WHAT TO DO
Transcribe the records below from the first line to the line that includes "### Step palette", inclusive, and omit the pictures.
** RECORDS follows **
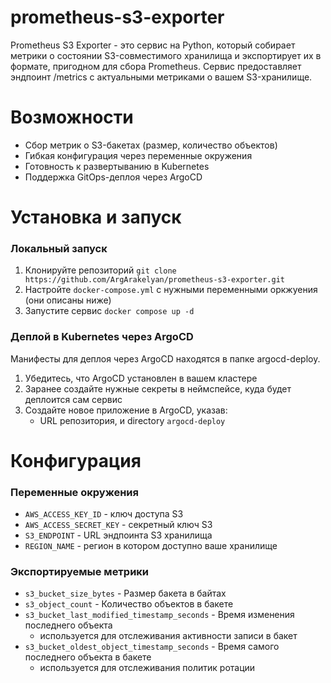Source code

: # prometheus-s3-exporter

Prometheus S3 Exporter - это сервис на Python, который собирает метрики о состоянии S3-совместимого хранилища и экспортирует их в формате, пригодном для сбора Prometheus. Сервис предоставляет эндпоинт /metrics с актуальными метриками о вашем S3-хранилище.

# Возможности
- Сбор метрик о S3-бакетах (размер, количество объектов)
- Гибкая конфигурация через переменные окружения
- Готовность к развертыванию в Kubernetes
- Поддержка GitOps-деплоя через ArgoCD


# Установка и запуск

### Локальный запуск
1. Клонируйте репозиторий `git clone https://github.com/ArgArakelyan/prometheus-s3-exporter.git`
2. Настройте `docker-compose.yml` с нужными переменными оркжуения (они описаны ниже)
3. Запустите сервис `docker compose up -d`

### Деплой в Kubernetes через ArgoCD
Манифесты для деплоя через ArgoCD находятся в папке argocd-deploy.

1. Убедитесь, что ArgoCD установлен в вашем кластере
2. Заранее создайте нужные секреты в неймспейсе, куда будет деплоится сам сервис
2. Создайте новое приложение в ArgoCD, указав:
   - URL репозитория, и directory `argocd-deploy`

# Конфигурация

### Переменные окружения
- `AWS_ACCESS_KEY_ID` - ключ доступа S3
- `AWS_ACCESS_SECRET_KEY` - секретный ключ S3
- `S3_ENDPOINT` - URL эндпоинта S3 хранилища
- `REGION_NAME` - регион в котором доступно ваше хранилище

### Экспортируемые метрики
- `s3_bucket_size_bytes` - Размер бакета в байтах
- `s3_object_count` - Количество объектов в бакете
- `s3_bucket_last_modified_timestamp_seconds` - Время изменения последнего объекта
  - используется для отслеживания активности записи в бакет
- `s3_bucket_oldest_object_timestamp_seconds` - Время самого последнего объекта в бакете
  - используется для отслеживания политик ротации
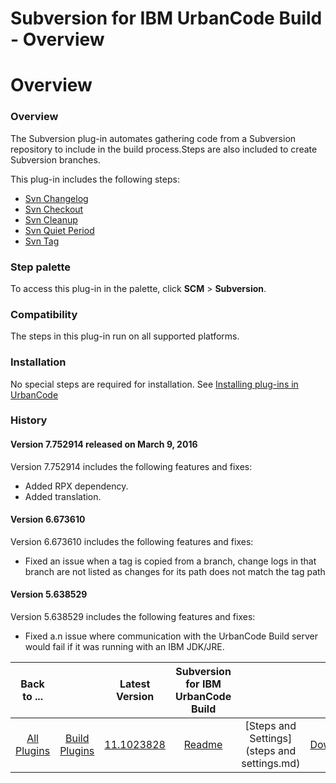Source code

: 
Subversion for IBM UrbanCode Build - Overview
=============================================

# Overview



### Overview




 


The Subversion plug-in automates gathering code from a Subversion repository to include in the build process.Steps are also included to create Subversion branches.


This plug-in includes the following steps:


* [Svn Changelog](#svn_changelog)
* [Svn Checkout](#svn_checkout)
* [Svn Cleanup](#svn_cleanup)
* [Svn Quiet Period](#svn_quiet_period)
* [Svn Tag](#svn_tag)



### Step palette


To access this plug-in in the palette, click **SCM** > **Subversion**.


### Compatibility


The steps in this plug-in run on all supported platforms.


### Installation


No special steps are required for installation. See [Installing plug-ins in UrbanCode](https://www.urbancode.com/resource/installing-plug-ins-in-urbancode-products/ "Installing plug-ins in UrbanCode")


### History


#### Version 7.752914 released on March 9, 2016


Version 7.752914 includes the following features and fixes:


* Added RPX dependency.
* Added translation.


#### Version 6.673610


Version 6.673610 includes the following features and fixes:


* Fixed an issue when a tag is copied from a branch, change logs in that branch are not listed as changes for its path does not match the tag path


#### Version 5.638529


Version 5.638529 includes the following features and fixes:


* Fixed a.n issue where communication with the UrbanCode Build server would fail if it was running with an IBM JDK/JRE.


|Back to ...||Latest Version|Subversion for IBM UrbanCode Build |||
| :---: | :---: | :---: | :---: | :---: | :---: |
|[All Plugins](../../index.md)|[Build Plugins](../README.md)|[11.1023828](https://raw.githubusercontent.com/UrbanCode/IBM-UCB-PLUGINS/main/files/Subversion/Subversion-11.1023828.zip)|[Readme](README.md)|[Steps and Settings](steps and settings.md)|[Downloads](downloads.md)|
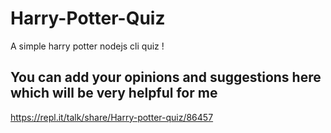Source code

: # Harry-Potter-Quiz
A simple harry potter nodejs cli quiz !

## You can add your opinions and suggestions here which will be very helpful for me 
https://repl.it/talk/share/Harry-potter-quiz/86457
** End of RECORDS **
EXERCISE RESPONSE
Source code

: # prometheus-s3-exporter

Prometheus S3 Exporter - это сервис на Python, который собирает метрики о состоянии S3-совместимого хранилища и экспортирует их в формате, пригодном для сбора Prometheus. Сервис предоставляет эндпоинт /metrics с актуальными метриками о вашем S3-хранилище.

# Возможности
- Сбор метрик о S3-бакетах (размер, количество объектов)
- Гибкая конфигурация через переменные окружения
- Готовность к развертыванию в Kubernetes
- Поддержка GitOps-деплоя через ArgoCD


# Установка и запуск

### Локальный запуск
1. Клонируйте репозиторий `git clone https://github.com/ArgArakelyan/prometheus-s3-exporter.git`
2. Настройте `docker-compose.yml` с нужными переменными оркжуения (они описаны ниже)
3. Запустите сервис `docker compose up -d`

### Деплой в Kubernetes через ArgoCD
Манифесты для деплоя через ArgoCD находятся в папке argocd-deploy.

1. Убедитесь, что ArgoCD установлен в вашем кластере
2. Заранее создайте нужные секреты в неймспейсе, куда будет деплоится сам сервис
2. Создайте новое приложение в ArgoCD, указав:
   - URL репозитория, и directory `argocd-deploy`

# Конфигурация

### Переменные окружения
- `AWS_ACCESS_KEY_ID` - ключ доступа S3
- `AWS_ACCESS_SECRET_KEY` - секретный ключ S3
- `S3_ENDPOINT` - URL эндпоинта S3 хранилища
- `REGION_NAME` - регион в котором доступно ваше хранилище

### Экспортируемые метрики
- `s3_bucket_size_bytes` - Размер бакета в байтах
- `s3_object_count` - Количество объектов в бакете
- `s3_bucket_last_modified_timestamp_seconds` - Время изменения последнего объекта
  - используется для отслеживания активности записи в бакет
- `s3_bucket_oldest_object_timestamp_seconds` - Время самого последнего объекта в бакете
  - используется для отслеживания политик ротации
Source code

: 
Subversion for IBM UrbanCode Build - Overview
=============================================

# Overview



### Overview




 


The Subversion plug-in automates gathering code from a Subversion repository to include in the build process.Steps are also included to create Subversion branches.


This plug-in includes the following steps:


* [Svn Changelog](#svn_changelog)
* [Svn Checkout](#svn_checkout)
* [Svn Cleanup](#svn_cleanup)
* [Svn Quiet Period](#svn_quiet_period)
* [Svn Tag](#svn_tag)



### Step palette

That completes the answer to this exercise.